12 de abril de 2018
12.04.2018
12/04/2018

La cara de Mateu Alemany, la de Pablo Longoria

Una mañana viendo jugar al Juvenil Sub'18 del Valencia CF da para alguna que otra reflexión interesante

25.04.2018 | 10:07
La cara de Mateu Alemany, la de Pablo Longoria

Los periodistas somos así, a poco que haya un cambio en la cúpula ejecutiva del Valencia CF nos tiramos como locos a hacerle la pelota al nuevo director general, entrenador, director deportivo o presidente. Lo que sea con tal de que nos cuente una noticieta chula de la que poder presumir. En lo que a mi respecta he de decir que ya me he hecho mayor y no tengo ni ganas ni tiempo que desperdiciar en hacerle la pelota a un tipo que suele estar de paso y que la mayoría de las veces te miente porque es lo mejor que puede hacer, no decirle la verdad a los periodistas. Es lógico. Yo lo haría. El que espere que Marcelino o Alemany digan la verdad en público sobre según que temas, que lo haga sentado en un banco de pino verde como Penélope la de la canción de Serrat. Lo cierto es que Serrat no me gusta, pero sí la versión de Benito Kamelas.

A lo que iba, que en los últimos años han pasado tantos presidentes, directores deportivos, entrenadores y jugadores por el Valencia, que uno llega a la conclusión que es mejor trabajar por las noticias y esperar a que pasen las cosas para calificarlas.
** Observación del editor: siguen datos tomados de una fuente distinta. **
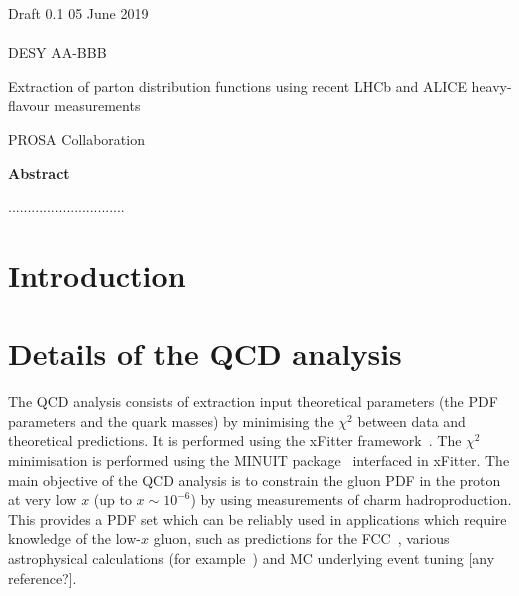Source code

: \documentclass[12pt]{article}
\begin{document}
\begin{titlepage}
\noindent
Draft 0.1  \hfill 05 June 2019\\
\\
DESY AA-BBB %
\\

\vspace{1.3cm}

\begin{center}
  {\bf 

\large

Extraction of parton distribution functions using recent LHCb and ALICE heavy-flavour measurements
  }
  \vspace{1.5cm}

  {\large
    PROSA Collaboration
  }\\

  \vspace{1.2cm}

\end{center}
  \vspace{2.4cm}
\begin{center}
\large
{\bf Abstract}
\vspace{-0.2cm}
\end{center}
..............................
\vfill
\end{titlepage}


%
%
\newpage

\section{Introduction}
\label{sect:intro}

\section{Details of the QCD analysis}
\label{sec:qcdanalysis}
The QCD analysis consists of extraction input theoretical parameters (the PDF parameters and the quark masses) by minimising the $\chi^2$ between  data and theoretical predictions. 
It is performed using the xFitter framework~\cite{Alekhin:2014irh}. 
The $\chi^2$ minimisation is performed using the MINUIT package~\cite{James:1975dr} interfaced in xFitter.
The main objective of the QCD analysis is to constrain the gluon PDF in the proton at very low $x$ (up to $x \sim 10^{-6}$) by using measurements of charm hadroproduction. This provides a PDF set which can be reliably used in applications which require knowledge of the low-$x$ gluon, such as predictions for the FCC~\cite{Mangano:2016jyj}, various astrophysical calculations (for example~\cite{Garzelli:2015psa,Gauld:2015yia,Gauld:2015kvh,Garzelli:2016xmx,Bertone:2018dse}) and MC underlying event tuning [any reference?].
\end{document}
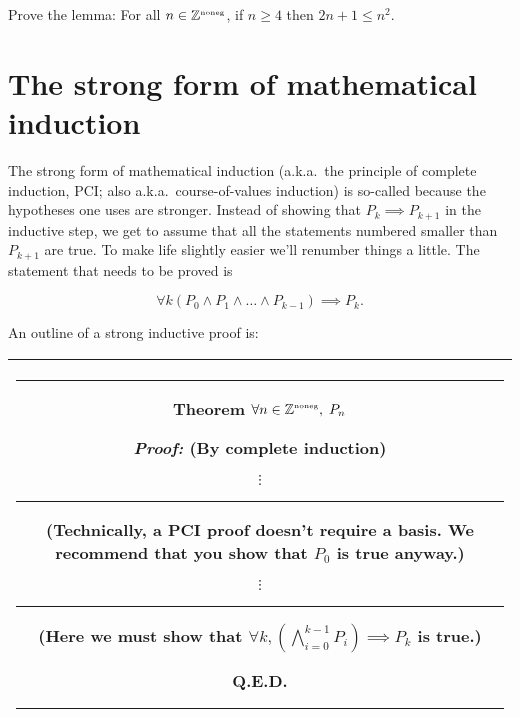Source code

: \begin{exer} 
Prove the lemma:  For all $n \in {\mathbb Z}^{\mbox{\tiny noneg}}$, if $n \geq 4$ then
$2n+1 \leq n^2$.
\end{exer}

\newpage
  



\newpage
 
\section{The strong form of mathematical induction}
\label{sec:strong_induct}

The strong form of mathematical induction (a.k.a.\ the principle of
complete induction, PCI; also a.k.a.\ course-of-values induction) 
is so-called because the hypotheses one
uses are stronger.  Instead of showing that $P_k \implies P_{k+1}$ in
the inductive step, we get to assume that all the statements numbered
smaller than $P_{k+1}$ are true.  To make life slightly easier we'll
renumber things a little.  The statement that needs to be proved is

\[ \forall k (P_0 \land P_1 \land \ldots \land  P_{k-1}) \implies P_k. \]

 An outline of a strong inductive proof is:

\begin{center}
\begin{tabular}{|c|} \hline
\rule{16pt}{0pt}\begin{minipage}{.75\textwidth}

\rule{0pt}{16pt}{\bf \large Theorem} $ \displaystyle \forall n \in {\mathbb Z}^{\mbox{\tiny noneg}}, \; P_n $
\medskip

\rule{0pt}{20pt} {\em Proof:} (By complete induction)

\noindent {\bf Basis:}

\begin{center}
$\vdots$ \rule{36pt}{0pt} \begin{minipage}[c]{1.7 in} (Technically, a PCI %
proof doesn't require a basis.   We recommend that you show that $P_0$ %
is true anyway.) \end{minipage}
\end{center}

\noindent {\bf Inductive step:}

\begin{center}
$\vdots$ \rule{36pt}{0pt} \begin{minipage}[c]{1.7 in} (Here we must show that $\forall k,  \left( \bigwedge_{i=0}^{k-1} P_i \right) \implies P_{k}$ is true.) \end{minipage}
\end{center}

\rule{0pt}{0pt} \hspace{\fill} Q.E.D. \rule[-10pt]{0pt}{16pt}
\end{minipage} \rule{16pt}{0pt} \\ \hline
\end{tabular}
\end{center}
\medskip

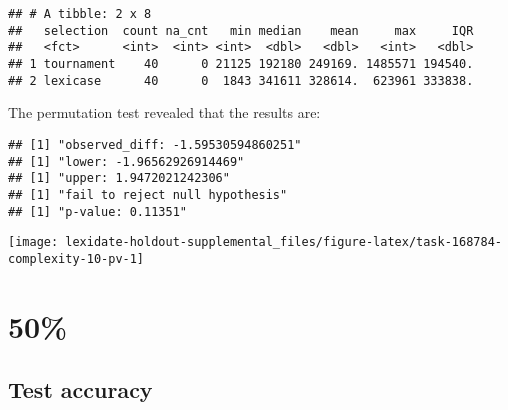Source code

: \documentclass[
]{book}
\newenvironment{Shaded}{\begin{snugshade}}{\end{snugshade}}
\newcommand{\AttributeTok}[1]{\textcolor[rgb]{0.13,0.29,0.53}{#1}}
\newcommand{\DecValTok}[1]{\textcolor[rgb]{0.00,0.00,0.81}{#1}}
\newcommand{\FunctionTok}[1]{\textcolor[rgb]{0.13,0.29,0.53}{\textbf{#1}}}
\newcommand{\NormalTok}[1]{#1}
\newcommand{\OtherTok}[1]{\textcolor[rgb]{0.56,0.35,0.01}{#1}}
\newcommand{\SpecialCharTok}[1]{\textcolor[rgb]{0.81,0.36,0.00}{\textbf{#1}}}
\newcommand{\StringTok}[1]{\textcolor[rgb]{0.31,0.60,0.02}{#1}}
\begin{document}
\begin{verbatim}
## # A tibble: 2 x 8
##   selection  count na_cnt   min median    mean     max     IQR
##   <fct>      <int>  <int> <int>  <dbl>   <dbl>   <int>   <dbl>
## 1 tournament    40      0 21125 192180 249169. 1485571 194540.
## 2 lexicase      40      0  1843 341611 328614.  623961 333838.
\end{verbatim}

The permutation test revealed that the results are:

\begin{Shaded}
\end{Shaded}

\begin{verbatim}
## [1] "observed_diff: -1.59530594860251"
## [1] "lower: -1.96562926914469"
## [1] "upper: 1.9472021242306"
## [1] "fail to reject null hypothesis"
## [1] "p-value: 0.11351"
\end{verbatim}

\texttt{[image: lexidate-holdout-supplemental\_files/figure-latex/task-168784-complexity-10-pv-1]}

\hypertarget{section-52}{%
\section{50\%}\label{section-52}}

\hypertarget{test-accuracy-52}{%
\subsection{Test accuracy}\label{test-accuracy-52}}
\end{document}
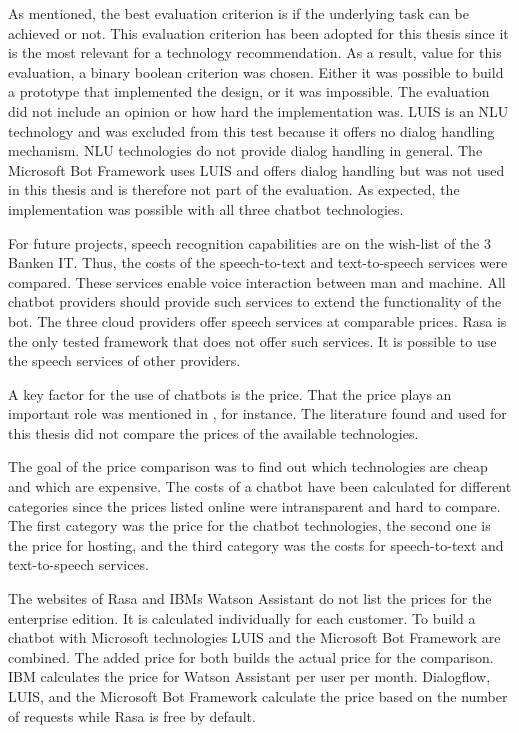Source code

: As \citet{singhbuilding} mentioned, the best evaluation criterion is if the underlying task can be achieved or not.
This evaluation criterion has been adopted for this thesis since it is the 
most relevant for a technology recommendation.
As a result, value for this evaluation, a binary boolean criterion was chosen.
Either it was possible to build a prototype that implemented the design, or it was impossible.
The evaluation did not include an opinion or how hard the implementation was.
LUIS is an NLU technology and was excluded from this test because it offers no dialog handling mechanism.
NLU technologies do not provide dialog handling in general. 
The Microsoft Bot Framework uses LUIS and offers dialog handling but was not used in this thesis and is therefore not part of the evaluation.
As expected, the implementation was possible with all three chatbot technologies.

For future projects, speech recognition capabilities are on the wish-list of the 3 Banken IT.
Thus, the costs of the speech-to-text and text-to-speech services were compared.
These services enable voice interaction between man and machine.
All chatbot providers should provide such services to extend the functionality of the bot.
The three cloud providers offer speech services at comparable prices.
Rasa is the only tested framework that does not offer such services.
It is possible to use the speech services of other providers.

A key factor for the use of chatbots is the price.
That the price plays an important role was mentioned in \citet{buiildChatbotsPython}, for instance.
The literature found and used for this thesis did not compare the prices of the available technologies.

The goal of the price comparison was to find out which technologies are cheap and which are expensive.
The costs of a chatbot have been calculated for different categories since the prices listed online were intransparent and hard to compare.
The first category was the price for the chatbot technologies, the second 
one is the price for hosting, and the third category was the costs
for speech-to-text and text-to-speech services.

The websites of Rasa and IBMs Watson Assistant do not list the prices for the enterprise edition. 
It is calculated individually for each customer.
To build a chatbot with Microsoft technologies LUIS and the Microsoft Bot Framework are combined.
The added price for both builds the actual price for the comparison.
IBM calculates the price for Watson Assistant per user per month.
Dialogflow, LUIS, and the Microsoft Bot Framework calculate the price based on the number of requests while Rasa is free by default.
Usted lo hace bien, y lo digo. Por ejemplo Marcelino, Alemany y Murthy. Usted lo hacía mal, y lo decía, por ejemplo Layhoon y Ayestaran. Uno gana en salud mental. ¿Y a qué viene todo esto? Pues es una manera de ponerme la venda antes de la herida porque voy a hablar de Pablo Longoria, nuevo director deportivo del Valencia por más que el cargo sea ´Jefe del Área Técnica´, y va a parecer que quiero ganármelo cuando solo trato de contar lo que sé, y sobre todo, la sensación que me dejó lo que vi. El caso es que mientras la Valencia periodística y social estaba en la Plaza de Toros viendo la eliminatoria de Copa Davis de España contra Alemania, el domingo por la mañana -soleada y excelente mañana por cierto- opté por ir a ver al Valencia Juvenil Sub´18 que jugaba su último partido de liga y necesitaba de una carambola para terminar segundo y meterse en la Copa del Rey, como así fue. Como digo, uno ya es perro viejo y opté por ponerme estratégicamente en un sitio en el que pudiera controlar el palco del Antonio Puchades. Mano de Santo.
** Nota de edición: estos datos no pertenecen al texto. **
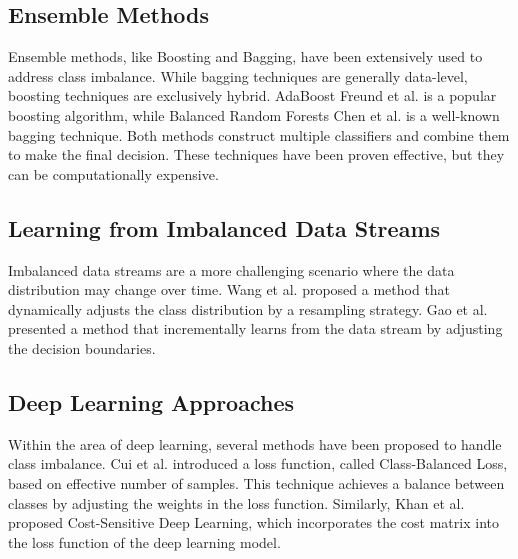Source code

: \documentclass[journal]{IEEEtran}
\begin{document}
	\subsection{Ensemble Methods} 
	
	Ensemble methods, like Boosting and Bagging, have been extensively used to address class imbalance. While bagging techniques are generally data-level, boosting techniques are exclusively hybrid.
	AdaBoost Freund et al. \cite{freund1997} is a popular boosting algorithm, while Balanced Random Forests Chen et al. \cite{chen2004} is a well-known bagging technique. Both methods construct multiple classifiers and combine them to make the final decision. These techniques have been proven effective, but they can be computationally expensive.
	
	\subsection{Learning from Imbalanced Data Streams} 
	
	Imbalanced data streams are a more challenging scenario where the data distribution may change over time. Wang et al. \cite{wang2018} proposed a method that dynamically adjusts the class distribution by a resampling strategy. Gao et al. \cite{gao2015} presented a method that incrementally learns from the data stream by adjusting the decision boundaries.
	
	\subsection{Deep Learning Approaches}
	Within the area of deep learning, several methods have been proposed to handle class imbalance. Cui et al. \cite{cui2019} introduced a loss function, called Class-Balanced Loss, based on effective number of samples. This technique achieves a balance between classes by adjusting the weights in the loss function. Similarly, Khan et al. \cite{khan2017} proposed Cost-Sensitive Deep Learning, which incorporates the cost matrix into the loss function of the deep learning model.	
	
\end{document}
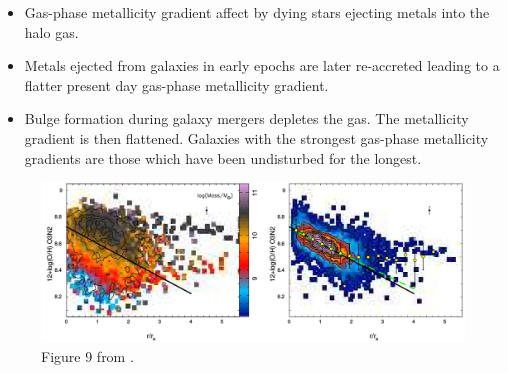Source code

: \documentclass[11pt, a4paper, onecolumn]{article}
\begin{document}
\begin{multicols}{2}
\begin{itemize}
        \item Gas-phase metallicity gradient affect by dying stars ejecting
        metals into the halo gas. 

        \item Metals ejected from galaxies in early epochs are later
        re-accreted leading to a flatter present day gas-phase metallicity
        gradient.

        \item Bulge formation during galaxy mergers depletes the gas. The
        metallicity gradient is then flattened. Galaxies with the strongest
        gas-phase metallicity gradients are those which have been undisturbed
        for the longest.

    \end{itemize}




\end{multicols}
\begin{figure}[!ht]

    \includegraphics[scale=0.45]{figures/sanchez12_fig9.pdf}

    \caption{Figure 9 from \citet{sanchez12}.}

\end{figure}
\end{document}
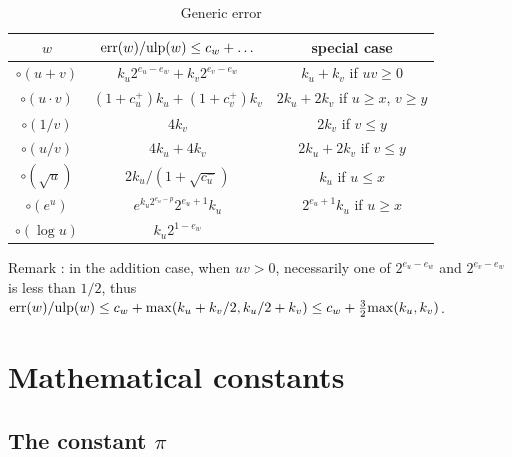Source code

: \documentclass[12pt]{amsart}
\def\ulp{{\rm ulp}}
\def\err{{\rm err}}
\begin{document}
\begin{table}[ht]
\begin{center}
\begin{tabular}{|c|c|c|} \hline
   $w$        & $\err(w)/\ulp(w) \le c_w + \ldots$ &special case\\ \hline\hline
$\circ(u+v)$ & $k_u 2^{e_u-e_w} + k_v 2^{e_v-e_w}$ & $k_u + k_v$ if $u v \ge 0$\\
$\circ(u \cdot v)$ & $(1+c^{+}_u)k_u + (1+c^{+}_v)k_v$ & $2k_u + 2k_v$ if $u \ge x$, $v \ge y$\\
$\circ(1/v)$ & $4 k_v$ & $2 k_v$ if $v \le y$ \\
$\circ(u/v)$ & $4 k_u + 4 k_v$ & $2 k_u + 2 k_v$ if $v \le y$ \\
$\circ(\sqrt{u})$ & $2 k_u/(1+\sqrt{c^{-}_u})$ & $k_u$ if $u \le x$ \\
$\circ(e^u)$ & $e^{k_u 2^{e_u-p}} 2^{e_u+1} k_u$ & $2^{e_u+1} k_u$ if $u \ge x$ \\
$\circ(\log u)$ & $k_u 2^{1-e_w}$ & \\
\hline
\end{tabular}
\end{center}
\caption{Generic error}
\label{table:genericError}
\end{table}
Remark : in the addition case, when $u v > 0$,
necessarily one of $2^{e_u-e_w}$ and $2^{e_v-e_w}$ is less than $1/2$,
thus $\err(w)/\ulp(w) \le c_w + {\rm max}(k_u + k_v/2, k_u/2 + k_v)
        \le c_w + \frac{3}{2} {\rm max}(k_u, k_v)$.

\section{Mathematical constants}

\subsection{The constant $\pi$}
\end{document}
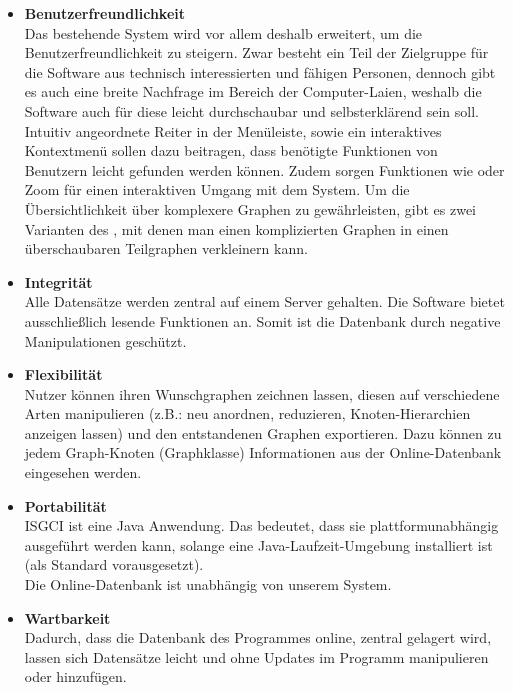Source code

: \documentclass[10pt,a4paper]{article}
\newcommand{\G}[1]{\glqq\text{#1}\grqq} %
\begin{document}
\begin{itemize}	
		\item \textbf{Benutzerfreundlichkeit}\\
		Das bestehende System wird vor allem deshalb erweitert, um die Benutzerfreundlichkeit zu steigern. Zwar besteht ein Teil der Zielgruppe für die Software aus technisch interessierten und fähigen Personen, dennoch gibt es auch eine breite Nachfrage im Bereich der Computer-Laien, weshalb die Software auch für diese leicht durchschaubar und selbsterklärend sein soll. Intuitiv angeordnete Reiter in der Menüleiste, sowie ein interaktives Kontextmenü sollen dazu beitragen, dass benötigte Funktionen von Benutzern leicht gefunden werden können. Zudem sorgen Funktionen wie \G{Grab\&Pull} oder Zoom für einen interaktiven Umgang mit dem System. Um die Übersichtlichkeit über komplexere Graphen zu gewährleisten, gibt es zwei Varianten des \G{Expanding/Collapsing}, mit denen man einen komplizierten Graphen in einen überschaubaren Teilgraphen verkleinern kann.
		\item \textbf{Integrität}\\
		Alle Datensätze werden zentral auf einem Server gehalten. Die Software bietet ausschließlich lesende Funktionen an. Somit ist die Datenbank durch negative Manipulationen geschützt.
		\item \textbf{Flexibilität}\\
		Nutzer können ihren Wunschgraphen zeichnen lassen, diesen auf verschiedene Arten manipulieren (z.B.: neu anordnen, reduzieren, Knoten-Hierarchien anzeigen lassen) und den entstandenen Graphen exportieren. Dazu können zu jedem Graph-Knoten (Graphklasse) Informationen aus der Online-Datenbank eingesehen werden.  
		\item \textbf{Portabilität}\\
		ISGCI ist eine Java Anwendung. Das bedeutet, dass sie plattformunabhängig ausgeführt werden kann, solange eine Java-Laufzeit-Umgebung installiert ist (als Standard vorausgesetzt).\\
		Die Online-Datenbank ist unabhängig von unserem System. 
		\item \textbf{Wartbarkeit}\\
		Dadurch, dass die Datenbank des Programmes online, zentral gelagert wird, lassen sich Datensätze leicht und ohne Updates im Programm manipulieren oder hinzufügen.
		\end{itemize}

\newpage
\end{document}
Entre jugada y jugada me dio para levantarme de vez en cuando y mirar de reojo porque allí estaban Mateu Alemany, Pablo Longoria y Luis Vicente Mateo. Hasta Marcelino apareció. Sus caras reflejaban lo que para cada uno de ellos suponía el partido. Por ejemplo, Luis vicente Mateo, Director de la Academia, estaba tenso y serio. Y no era para menos, se jugaba mucho el juvenil. Mateu Alemany es de los que pierde el joc fora con la manilla de espadas y la espada y no cambia la cara, es un poco ´caraigual´ en ese sentido, pero no pudo evitar sonreír relajado y hasta orgulloso porque su gran apuesta, Jordi Escobar, marcó dos goles además de dejar muy claro que se trata de un futbolista con un potencial enorme. ¡Mucho ojo con este delantero que va para pepino de los gordos! Y luego estaba Pablo Longoria. Su actitud le delata. Por definirlo de alguna manera, devoró el partido, lo miraba de manera activa. Quería aprender y aprender, saberlo todo de ese equipo y de cada futbolista, sus gestos denotaban hiperactividad y sobre todo, ilusión y pasión por su trabajo. Como periodista estoy aquí para mojarme y lo haré, y aunque a su manera por aquello de cada maestrillo con su librillo, en los últimos años solo había detectado tanta pasión y ganas de aprender y trabajar en Rufete. Lo digo como lo pienso y espero que nadie se ofenda. Comparar la manera con que encara su trabajo Longoria con la manera en la que lo encaraba su predecesor, es de chiste... Es verdad eso que todo el mundo dice de él, "Carlos, Longoria es un loco del fútbol". Oye, como debe ser, no se me ocurre otra manera de que el Valencia vuelva a ser competitivo que teniendo un entrenador, un director general y un director deportivo que dominen el tema y que tengan como única prioridad su trabajo.

PD: He leído que un aficionado se ha tatuado la cara de Florentino Pérez, más conocido como Tito El Castor, en el hombro. Parece ser que no ha sido Pedrerol, pero este extremo todavía no ha podido se confirmado.